# Muzzle



## Redredbettyz (Feb 9, 2019)

Anyone give this PCB a shot? I get no signal and the THAT 4301 gets very hot in a short amount of time. I've gone over the board for cold joints, or misplaced components a few times and everything looks good. Does it sound like I got a bad THAT IC? I hope not, that thing was not cheap.


----------



## Robert (Feb 9, 2019)

Yep this one has been built several times, I have one myself.

How did you wire up the these two spots on your PCB?


----------



## Redredbettyz (Feb 9, 2019)

I wired a spdt toggle switch to the three hole area. I left the two hole open. I assume the two hole is key input and the three is the range jumper?


----------



## Robert (Feb 9, 2019)

That's correct.    You'll need to temporarily install a jumper wire across the Key pads as well.  

This could explain why you aren't getting any output,  but the THAT shouldn't be getting hot regardless.

EDIT: Verified that the THAT doesn't get hot in normal operation


----------



## Redredbettyz (Feb 9, 2019)

Looks like it was a bad LT1054 causing the overheating. Things seem to be up and going in my test rig. Thanks for your help!


----------



## Robert (Feb 9, 2019)

Awesome!    This one is next in line for build docs....  Just in the event that you want to wire up the Key input.


----------



## geargasstore (Feb 9, 2019)

An LT1054 getting hot usually means you might have a short somewhere. Double check for any solder bridges. If you buy charge pumps from authorized places, you should(99.99999% of the time) never get faulty ones.


----------



## Redredbettyz (Feb 14, 2019)

geargasstore said:


> An LT1054 getting hot usually means you might have a short somewhere. Double check for any solder bridges. If you buy charge pumps from authorized places, you should(99.99999% of the time) never get faulty ones.

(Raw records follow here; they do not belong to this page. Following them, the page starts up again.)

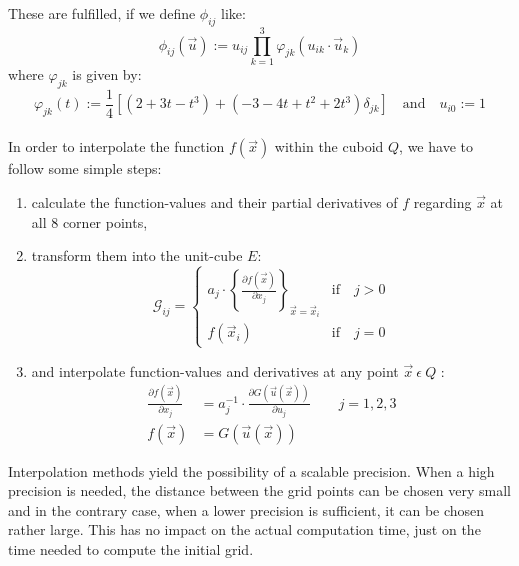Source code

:     These are fulfilled, if we define $\phi_{ij}$ like:
    \begin{equation}
	    \phi_{ij}(\vec{u}) := u_{ij} \prod_{k=1}^{3} \varphi_{jk} (u_{ik} \cdot \vec{u}_{k})
    \end{equation}
    where $\varphi_{jk}$ is given by:
    \begin{equation}
	    \varphi_{jk}(t) := \frac{1}{4} \left[ \left( 2+3t-t^{3}\right) + \left( -3-4t+t^{2}+2t^{3}\right) \delta_{jk} \right] \quad \mbox{and} \quad u_{i0}:=1
    \end{equation}
    \\
    In order to interpolate the function $f(\vec{x})$ within the cuboid $Q$, we have to follow some simple steps:
    \begin{enumerate}
	    \item calculate the function-values and their partial derivatives of $f$ regarding $\vec{x}$ at all 8 corner points,
	    \item transform them into the unit-cube $E$:
		    \begin{equation}
		    \mathcal{G}_{ij} =
		    \begin{cases}
			    a_{j} \cdot \left\lbrace \frac{\partial f(\vec{x})}{\partial x_{j}} \right\rbrace_{\vec{x}=\vec{x}_{i}} & \text{if} \quad j>0 \\
			    f(\vec{x}_{i}) & \text{if} \quad j=0
		    \end{cases}
		    \end{equation}
	    \item and interpolate function-values and derivatives at any point $\vec{x} ~ \epsilon ~ Q$ :
		    \begin{equation}
		    \begin{aligned}
			    \frac{\partial f(\vec{x})}{\partial x_{j}} &= a_{j}^{-1} \cdot \frac{\partial G(\vec{u}(\vec{x}))}{\partial u_{j}} \qquad j=1,2,3 \\
			    f(\vec{x}) &= G(\vec{u}(\vec{x}))
		    \end{aligned}
		    \end{equation}
    \end{enumerate}
    Interpolation methods  yield the possibility of a scalable precision. When a high precision is needed, the distance between the grid points can be chosen very small and in the contrary case, when a lower precision is sufficient, it can be chosen rather large. This has no impact on the actual computation time, just on the time needed to compute the initial grid.
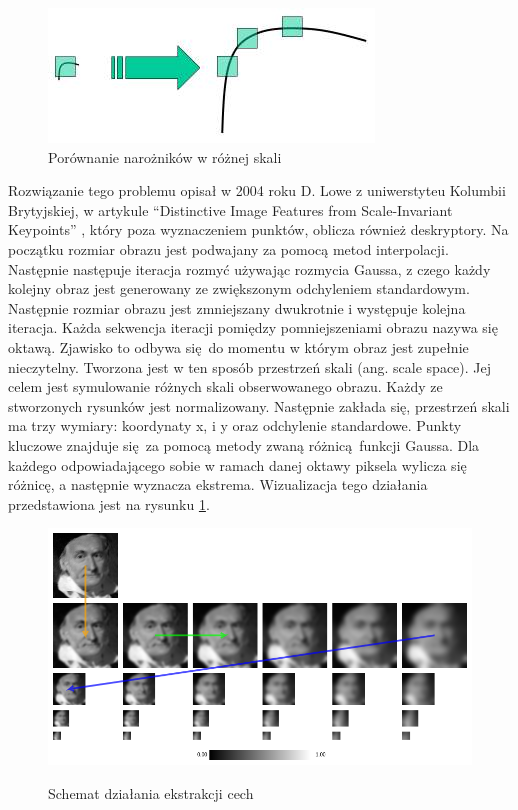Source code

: \documentclass[12pt,twoside,polish]{article}
\begin{document}
\begin{figure}[h]
	\centering
	\includegraphics{sift_scale_invariant}
	\caption{Porównanie narożników w różnej skali \cite{sift_scale_invariant_img}}
	\end{figure}

Rozwiązanie tego problemu opisał w 2004 roku D. Lowe z uniwerstyteu Kolumbii Brytyjskiej, w artykule \enquote{Distinctive Image Features from Scale-Invariant Keypoints} \cite{dlowe}, który poza wyznaczeniem punktów, oblicza również deskryptory. Na początku rozmiar obrazu jest podwajany za pomocą metod interpolacji. Następnie następuje iteracja rozmyć używając rozmycia Gaussa, z czego każdy kolejny obraz jest generowany ze zwiększonym odchyleniem standardowym. Następnie rozmiar obrazu jest zmniejszany dwukrotnie i występuje kolejna iteracja. Każda sekwencja iteracji pomiędzy pomniejszeniami obrazu nazywa się oktawą. Zjawisko to odbywa się do momentu w którym obraz jest zupełnie nieczytelny. Tworzona jest w ten sposób przestrzeń skali (ang. scale space). Jej celem jest symulowanie różnych skali obserwowanego obrazu. Każdy ze stworzonych rysunków jest normalizowany. Następnie zakłada się, przestrzeń skali ma trzy wymiary: koordynaty x, i y oraz odchylenie standardowe. Punkty kluczowe znajduje się za pomocą metody zwaną różnicą funkcji Gaussa. Dla każdego odpowiadającego sobie w ramach danej oktawy piksela wylicza się różnicę, a następnie wyznacza ekstrema. Wizualizacja tego działania przedstawiona jest na rysunku \ref{sift_gaussian}.

\begin{figure}[h]
	\centering
	\includegraphics[width=\textwidth]{sift_gaussian}
	\label{sift_gaussian}
	\caption{Schemat działania ekstrakcji cech \cite{sift_gaussian_img}}
\end{figure}
\end{document}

Can confirm on the bad LT1054, bad luck I guess. They have been my preferred charge pump because of lack of issues i've run into with them. I put a MAX1044 in there temporarily to check if I could get signal through, and it worked with some background noise issues (as expected). Got a new batch of of LT1054's in today and it fired up perfect. Thanks for your input!


----------



## Redredbettyz (Feb 14, 2019)

Robert said:


> Awesome!    This one is next in line for build docs....  Just in the event that you want to wire up the Key input.

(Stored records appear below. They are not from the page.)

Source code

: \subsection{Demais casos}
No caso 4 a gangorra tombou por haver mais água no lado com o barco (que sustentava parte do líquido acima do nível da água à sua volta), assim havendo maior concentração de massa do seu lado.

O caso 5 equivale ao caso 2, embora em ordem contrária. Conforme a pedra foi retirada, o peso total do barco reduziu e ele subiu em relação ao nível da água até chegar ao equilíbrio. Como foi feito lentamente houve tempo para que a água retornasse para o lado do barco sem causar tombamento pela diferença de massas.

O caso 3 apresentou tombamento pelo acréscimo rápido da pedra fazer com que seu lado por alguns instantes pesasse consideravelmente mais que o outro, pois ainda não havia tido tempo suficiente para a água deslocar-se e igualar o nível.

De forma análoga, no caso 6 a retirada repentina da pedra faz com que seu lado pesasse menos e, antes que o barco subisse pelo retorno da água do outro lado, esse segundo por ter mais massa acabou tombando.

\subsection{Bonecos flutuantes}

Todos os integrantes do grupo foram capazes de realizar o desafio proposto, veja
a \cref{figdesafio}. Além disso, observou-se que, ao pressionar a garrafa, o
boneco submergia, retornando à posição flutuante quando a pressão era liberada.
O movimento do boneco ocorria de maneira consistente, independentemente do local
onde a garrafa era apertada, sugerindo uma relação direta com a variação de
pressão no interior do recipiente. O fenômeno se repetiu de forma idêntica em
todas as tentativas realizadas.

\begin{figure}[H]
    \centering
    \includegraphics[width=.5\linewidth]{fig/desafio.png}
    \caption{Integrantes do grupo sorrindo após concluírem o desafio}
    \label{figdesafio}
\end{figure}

Yes, I'm very interested in the key input feature. Does it involve using a TRS jack and wiring it to short when there is no 1/4" plug present? If so, I can probably figure it out before you get the build documents out.


----------



## Robert (Feb 14, 2019)

Yep, the two pads are connected by the switching jack when nothing is inserted.    

The pad on the left goes to the Tip lug, the pad on the right goes to the Switched Tip lug.


----------



## Dice1012 (Apr 2, 2019)

Robert said:


> Awesome!    This one is next in line for build docs....  Just in the event that you want to wire up the Key input.


Will the build doc's / wiring diagrams be posted soon?


----------